Experiential constructions in Latin: some synchronic and diachronic remarks
Abstract:
This presentation shows the results of a corpus-based investigation on the morphosyntactic expression of some Experiential constructions in Classical Latin and their subsequent development from Latin to Old Italian. In my study I have adopted a cognitive-functional constructional approach (Croft 2001, Croft & Cruse 2004, Barðdal 2008), according to which constructions are taken to be form-function pairings which may carry meaning and thus be semantically defined and characterized – at least to some extent.
The syncronic survey is based on selected works by Caesar, Cicero, Sallust and Nepos and concerns the array of argument structure constructions used to express experiential situations. I have thus provided a semantic characterization of each construction attested in my corpus, in order to define the semantic scope within which it is applied with regard to the experiencehood domain.

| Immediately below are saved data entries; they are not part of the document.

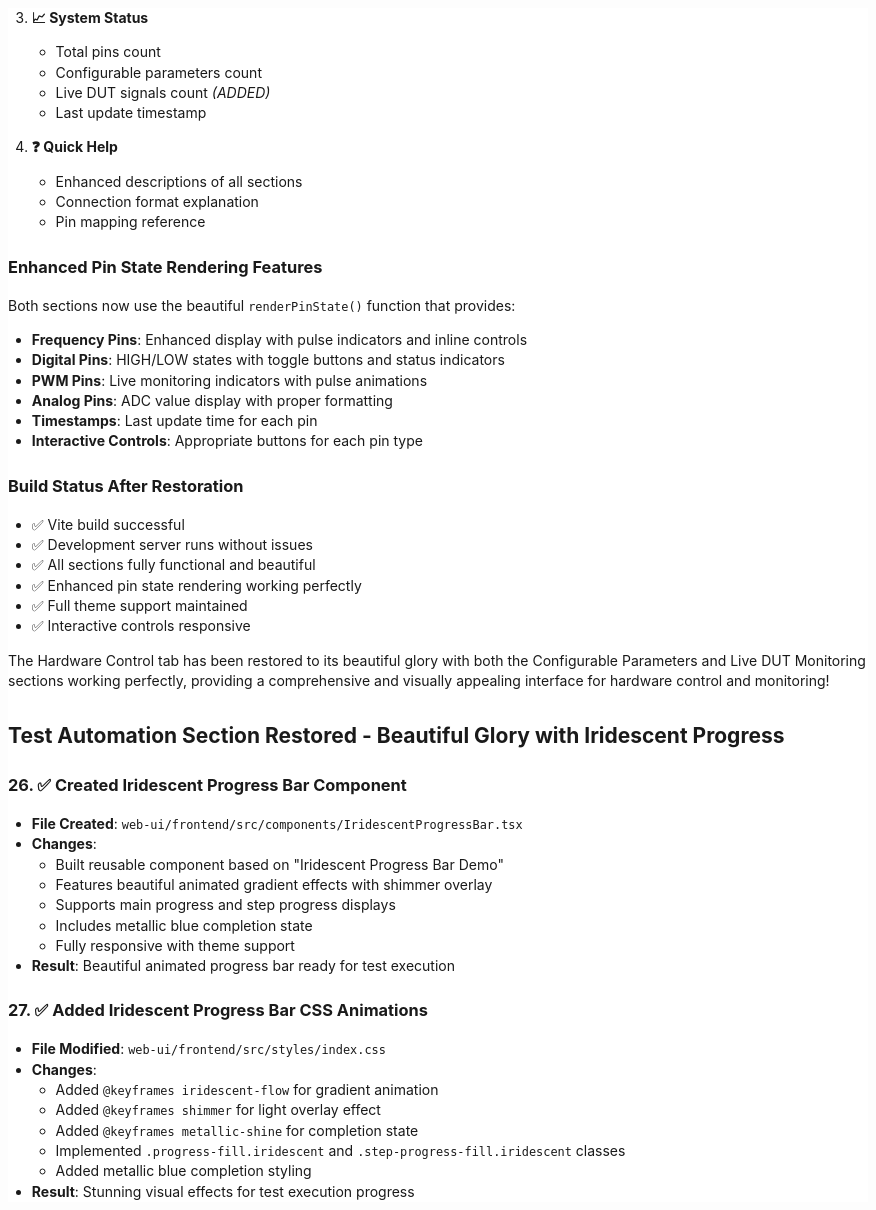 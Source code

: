 3. **📈 System Status**
   - Total pins count
   - Configurable parameters count
   - Live DUT signals count *(ADDED)*
   - Last update timestamp

4. **❓ Quick Help**
   - Enhanced descriptions of all sections
   - Connection format explanation
   - Pin mapping reference

### Enhanced Pin State Rendering Features

Both sections now use the beautiful `renderPinState()` function that provides:
- **Frequency Pins**: Enhanced display with pulse indicators and inline controls
- **Digital Pins**: HIGH/LOW states with toggle buttons and status indicators
- **PWM Pins**: Live monitoring indicators with pulse animations
- **Analog Pins**: ADC value display with proper formatting
- **Timestamps**: Last update time for each pin
- **Interactive Controls**: Appropriate buttons for each pin type

### Build Status After Restoration
- ✅ Vite build successful
- ✅ Development server runs without issues
- ✅ All sections fully functional and beautiful
- ✅ Enhanced pin state rendering working perfectly
- ✅ Full theme support maintained
- ✅ Interactive controls responsive

The Hardware Control tab has been restored to its beautiful glory with both the Configurable Parameters and Live DUT Monitoring sections working perfectly, providing a comprehensive and visually appealing interface for hardware control and monitoring!

## Test Automation Section Restored - Beautiful Glory with Iridescent Progress

### 26. ✅ Created Iridescent Progress Bar Component
- **File Created**: `web-ui/frontend/src/components/IridescentProgressBar.tsx`
- **Changes**:
  - Built reusable component based on "Iridescent Progress Bar Demo"
  - Features beautiful animated gradient effects with shimmer overlay
  - Supports main progress and step progress displays
  - Includes metallic blue completion state
  - Fully responsive with theme support
- **Result**: Beautiful animated progress bar ready for test execution

### 27. ✅ Added Iridescent Progress Bar CSS Animations
- **File Modified**: `web-ui/frontend/src/styles/index.css`
- **Changes**:
  - Added `@keyframes iridescent-flow` for gradient animation
  - Added `@keyframes shimmer` for light overlay effect
  - Added `@keyframes metallic-shine` for completion state
  - Implemented `.progress-fill.iridescent` and `.step-progress-fill.iridescent` classes
  - Added metallic blue completion styling
- **Result**: Stunning visual effects for test execution progress
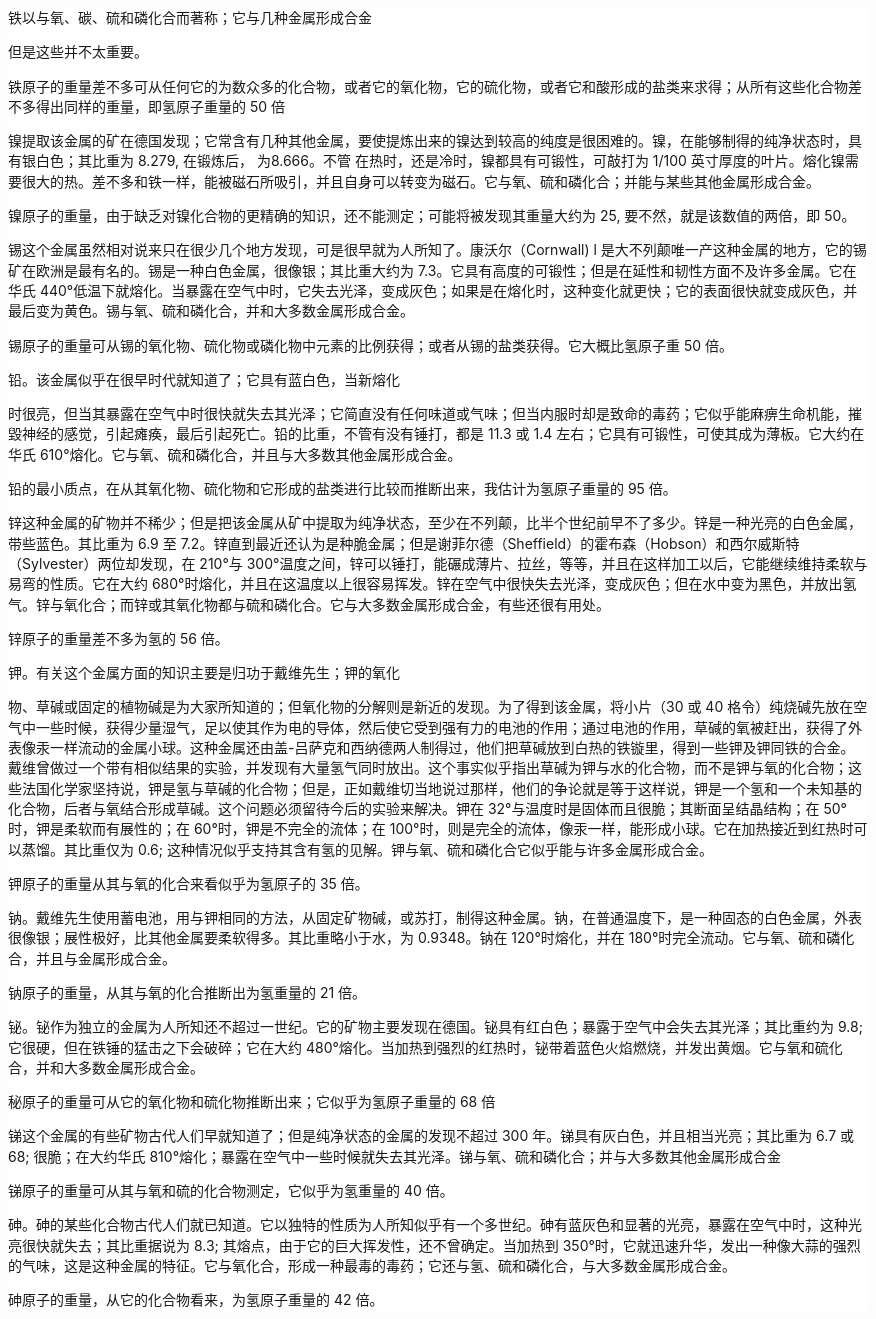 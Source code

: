 铁以与氧、碳、硫和磷化合而著称；它与几种金属形成合金

但是这些并不太重要。

铁原子的重量差不多可从任何它的为数众多的化合物，或者它的氧化物，它的硫化物，或者它和酸形成的盐类来求得；从所有这些化合物差不多得出同样的重量，即氢原子重量的 50 倍

镍提取该金属的矿在德国发现；它常含有几种其他金属，要使提炼出来的镍达到较高的纯度是很困难的。镍，在能够制得的纯净状态时，具有银白色；其比重为 8.279, 在锻炼后， 为8.666。不管 在热时，还是冷时，镍都具有可锻性，可敲打为 1/100 英寸厚度的叶片。熔化镍需要很大的热。差不多和铁一样，能被磁石所吸引，并且自身可以转变为磁石。它与氧、硫和磷化合；并能与某些其他金属形成合金。

镍原子的重量，由于缺乏对镍化合物的更精确的知识，还不能测定；可能将被发现其重量大约为 25, 要不然，就是该数值的两倍，即 50。

锡这个金属虽然相对说来只在很少几个地方发现，可是很早就为人所知了。康沃尔（Cornwall) l 是大不列颠唯一产这种金属的地方，它的锡矿在欧洲是最有名的。锡是一种白色金属，很像银；其比重大约为 7.3。它具有高度的可锻性；但是在延性和韧性方面不及许多金属。它在华氏 440°低温下就熔化。当暴露在空气中时，它失去光泽，变成灰色；如果是在熔化时，这种变化就更快；它的表面很快就变成灰色，并最后变为黄色。锡与氧、硫和磷化合，并和大多数金属形成合金。

锡原子的重量可从锡的氧化物、硫化物或磷化物中元素的比例获得；或者从锡的盐类获得。它大概比氢原子重 50 倍。

铅。该金属似乎在很早时代就知道了；它具有蓝白色，当新熔化

时很亮，但当其暴露在空气中时很快就失去其光泽；它简直没有任何味道或气味；但当内服时却是致命的毒药；它似乎能麻痹生命机能，摧毀神经的感觉，引起瘫痪，最后引起死亡。铅的比重，不管有没有锤打，都是 11.3 或 1.4 左右；它具有可锻性，可使其成为薄板。它大约在华氏 610°熔化。它与氧、硫和磷化合，并且与大多数其他金属形成合金。

铅的最小质点，在从其氧化物、硫化物和它形成的盐类进行比较而推断出来，我估计为氢原子重量的 95 倍。

锌这种金属的矿物并不稀少；但是把该金属从矿中提取为纯净状态，至少在不列颠，比半个世纪前早不了多少。锌是一种光亮的白色金属，带些蓝色。其比重为 6.9 至 7.2。锌直到最近还认为是种脆金属；但是谢菲尔德（Sheffield）的霍布森（Hobson）和西尔威斯特（Sylvester）两位却发现，在 210°与 300°温度之间，锌可以锤打，能碾成薄片、拉丝，等等，并且在这样加工以后，它能继续维持柔软与易弯的性质。它在大约 680°时熔化，并且在这温度以上很容易挥发。锌在空气中很快失去光泽，变成灰色；但在水中变为黑色，并放出氢气。锌与氧化合；而锌或其氧化物都与硫和磷化合。它与大多数金属形成合金，有些还很有用处。

锌原子的重量差不多为氢的 56 倍。

钾。有关这个金属方面的知识主要是归功于戴维先生；钾的氧化

物、草碱或固定的植物碱是为大家所知道的；但氧化物的分解则是新近的发现。为了得到该金属，将小片（30 或 40 格令）纯烧碱先放在空气中一些时候，获得少量湿气，足以使其作为电的导体，然后使它受到强有力的电池的作用；通过电池的作用，草碱的氧被赶出，获得了外表像汞一样流动的金属小球。这种金属还由盖-吕萨克和西纳德两人制得过，他们把草碱放到白热的铁镟里，得到一些钾及钾同铁的合金。戴维曾做过一个带有相似结果的实验，并发现有大量氢气同时放出。这个事实似乎指出草碱为钾与水的化合物，而不是钾与氧的化合物；这些法国化学家坚持说，钾是氢与草碱的化合物；但是，正如戴维切当地说过那样，他们的争论就是等于这样说，钾是一个氢和一个未知基的化合物，后者与氧结合形成草碱。这个问题必须留待今后的实验来解决。钾在 32°与温度时是固体而且很脆；其断面呈结晶结构；在 50°时，钾是柔软而有展性的；在 60°时，钾是不完全的流体；在 100°时，则是完全的流体，像汞一样，能形成小球。它在加热接近到红热时可以蒸馏。其比重仅为 0.6; 这种情况似乎支持其含有氢的见解。钾与氧、硫和磷化合它似乎能与许多金属形成合金。

钾原子的重量从其与氧的化合来看似乎为氢原子的 35 倍。

钠。戴维先生使用蓄电池，用与钾相同的方法，从固定矿物碱，或苏打，制得这种金属。钠，在普通温度下，是一种固态的白色金属，外表很像银；展性极好，比其他金属要柔软得多。其比重略小于水，为 0.9348。钠在 120°时熔化，并在 180°时完全流动。它与氧、硫和磷化合，并且与金属形成合金。

钠原子的重量，从其与氧的化合推断出为氢重量的 21 倍。

铋。铋作为独立的金属为人所知还不超过一世纪。它的矿物主要发现在德国。铋具有红白色；暴露于空气中会失去其光泽；其比重约为 9.8; 它很硬，但在铁锤的猛击之下会破碎；它在大约 480°熔化。当加热到强烈的红热时，铋带着蓝色火焰燃烧，并发出黄烟。它与氧和硫化合，并和大多数金属形成合金。

秘原子的重量可从它的氧化物和硫化物推断出来；它似乎为氢原子重量的 68 倍

锑这个金属的有些矿物古代人们早就知道了；但是纯净状态的金属的发现不超过 300 年。锑具有灰白色，并且相当光亮；其比重为 6.7 或 68; 很脆；在大约华氏 810°熔化；暴露在空气中一些时候就失去其光泽。锑与氧、硫和磷化合；并与大多数其他金属形成合金

锑原子的重量可从其与氧和硫的化合物测定，它似乎为氢重量的 40 倍。

砷。砷的某些化合物古代人们就已知道。它以独特的性质为人所知似乎有一个多世纪。砷有蓝灰色和显著的光亮，暴露在空气中时，这种光亮很快就失去；其比重据说为 8.3; 其熔点，由于它的巨大挥发性，还不曾确定。当加热到 350°时，它就迅速升华，发出一种像大蒜的强烈的气味，这是这种金属的特征。它与氧化合，形成一种最毒的毒药；它还与氢、硫和磷化合，与大多数金属形成合金。

砷原子的重量，从它的化合物看来，为氢原子重量的 42 倍。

A particularly interesting aspect concerns the cut-off point at which Latin extends the transitive case-frame to verbs and clauses which do not fulfill all the features traditionally associated to semantic transitivity: as Bossong (1998) has shown, most European languages are “generalizing” in the sense that they apply the transitive pattern to a wide number of experiential (semantically intransitive, or low-transitive) situations. A crucial question to be addressed is thus: when does Latin privileges generalized schemas, and when, alternatively, the competing force of semantics prevails over the ‘autonomy of syntax’ thus giving rise to non-canonical subject constructions? I will show that there are plausible generalizations to be made about preferred paths at the syntax-semantics interface and that some semantic classes of verbs are more likely to be “generalized” or “inverted” than others.
The diachronic investigation is based on a recent definition of syntactic productivity, viewed as a function of type frequency, semantic coherence, and the inverse correlation between these two (Barðdal 2008). I will restrict myself to a narrower set of constructions that shed considerable light on the issue of how syntactic productivity can be characterized in this semantic domain in the change occurred between Latin and Old Italian. I thus first describe each Latin construction in terms of type frequency and semantic coherence, and subsequently test my predictions about their productivity using an Old Italian corpus. In doing so, I also discuss the notion of semantic coherence offering two computational methods (Hierarchical Agglomerative Cluster analysis and Multi-dimensional Scaling analysis) which aim at describing how semantic (dis)similarity among verbs can be measured and represented within a given semantic space.

References

Barðdal, J., 2008. Productivity. Evidence from Case and Argument Structure in Icelandic. Amsterdam/Philadelphia: John Benjamins.
Bossong, G., 1998. Le marquage de l’experient dans les langues de l’Europe. In Feuillet, J. (ed.), Actance et valence dans les langues de l’Europe [Empirical Approaches to Language Typology; EUROTYP 20-2]. Berlin/New York: Mouton de Gruyter, 259-294.
Croft, W., 2001. Radical Construction Grammar: Syntactic Theory in Typological Perspective. Oxford: Oxford University Press.
Croft, W and A.D. Cruse, 2004. Cognitive Linguistics. Cambridge: Cambridge University Press.